Het oordeel ‘voldoende’ is gebaseerd op een totaalafweging van de volgende argumenten en kanttekeningen. Argumenten: In het Meerjarenplan 2003-2006, Vandaag goed, morgen beter staan diverse streefnormen voor het onderwijsrendement. De opleiding sluit aan bij de streefnormen van de academie, zodat vergelijkbaarheid ontstaan met de andere (verwante) opleidingen van de academie.
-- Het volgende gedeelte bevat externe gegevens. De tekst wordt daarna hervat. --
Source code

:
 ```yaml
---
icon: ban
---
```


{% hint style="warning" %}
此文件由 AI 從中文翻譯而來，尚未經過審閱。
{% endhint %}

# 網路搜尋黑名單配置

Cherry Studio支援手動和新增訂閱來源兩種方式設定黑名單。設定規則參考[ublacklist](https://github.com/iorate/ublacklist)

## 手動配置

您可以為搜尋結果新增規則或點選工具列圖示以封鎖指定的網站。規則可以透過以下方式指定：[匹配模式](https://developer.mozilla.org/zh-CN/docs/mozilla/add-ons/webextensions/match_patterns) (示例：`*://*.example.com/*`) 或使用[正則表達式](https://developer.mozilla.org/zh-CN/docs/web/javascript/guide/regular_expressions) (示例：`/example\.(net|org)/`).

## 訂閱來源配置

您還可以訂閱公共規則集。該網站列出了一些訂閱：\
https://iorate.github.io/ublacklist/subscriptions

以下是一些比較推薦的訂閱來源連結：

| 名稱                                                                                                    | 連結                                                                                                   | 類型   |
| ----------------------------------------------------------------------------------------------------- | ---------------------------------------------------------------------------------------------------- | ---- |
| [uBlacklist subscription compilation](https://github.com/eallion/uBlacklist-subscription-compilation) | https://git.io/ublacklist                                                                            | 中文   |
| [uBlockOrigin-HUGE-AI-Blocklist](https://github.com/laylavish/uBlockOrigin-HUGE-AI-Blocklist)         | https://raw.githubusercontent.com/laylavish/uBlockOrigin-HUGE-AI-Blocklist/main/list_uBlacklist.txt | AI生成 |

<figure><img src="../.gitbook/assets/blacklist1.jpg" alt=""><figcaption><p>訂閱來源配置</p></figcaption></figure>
De opleidingen hanteert naast streefnormen voor de kwantiteit van de instroom de volgende streefnormen voor het onderwijsrendement: o de gemiddelde studieduur van gediplomeerden is 4,5 jaar; o de gemiddelde studieduur van studiestakers is 1,3; o het percentage geslaagden van de propedeuse is na twee jaar 75%. Voor de voltijdopleiding worden de eerste twee streefnormen (voor een aanzienlijk deel) gehaald. De gerealiseerde studieduur van gediplomeerden bedraagt het afgelopen studiejaar 4,4 en de gemiddelde studieduur voor studiestakers1,4. Het slagingspercentage van de propedeuse is recentelijk sterk gestegen naar 63% voor cohort 2001/2002, maar wordt door het relatief hoge percentage studiestakers in de propedeuse (zie 2.5), niet gehaald. Voor de deeltijd geldt dat de steefnorm voor studieduur gediplomeerden in het afgelopen studiejaar overschreden wordt met een waarde van 4,7 en dat die van studiestakers (ruim) overschreden wordt met 2,1 jaar. De opleiding geeft in het zelfevaluatierapport twee tabellen waaruit blijkt dat de gerealiseerde rendementen relatief positief zijn vergeleken met de andere opleidingen van de academie. Uit de paragrafen 2.5 en 2.7 blijkt dat het hoge percentage studiestakers (voltijdopleiding) en de groep langstudeerders (deeltijdopleiding) door een aantal maatregelen de specifieke aandacht heeft van de opleiding. De studieloopbaancommissie heeft daartoe een nota geschreven met gericht verbeterbeleid. Ook in het meerjarenplan wordt de problematiek geanalyseerd en voorzien van verbeterpunten. Kanttekeningen: De streefcijfers zijn - mede gezien de verschillen in behaalde rendementen - te weinig gedifferentieerd naar de voltijd- en de deeltijdopleiding. De opleiding hanteert geen streefnormen en slagingspercentages voor hoofdfaserendement, hetgeen geen compleet beeld geeft.
Facet 6.2
Gerealiseerd niveau
voldoende
Criteria: De gerealiseerde eindkwalificaties zijn in overeenstemming met de nagestreefde eindkwalificaties qua niveau, oriëntatie en domeinspecifieke eisen. Het oordeel ‘voldoende’ is gebaseerd op een totaalafweging van de volgende argumenten en kanttekeningen.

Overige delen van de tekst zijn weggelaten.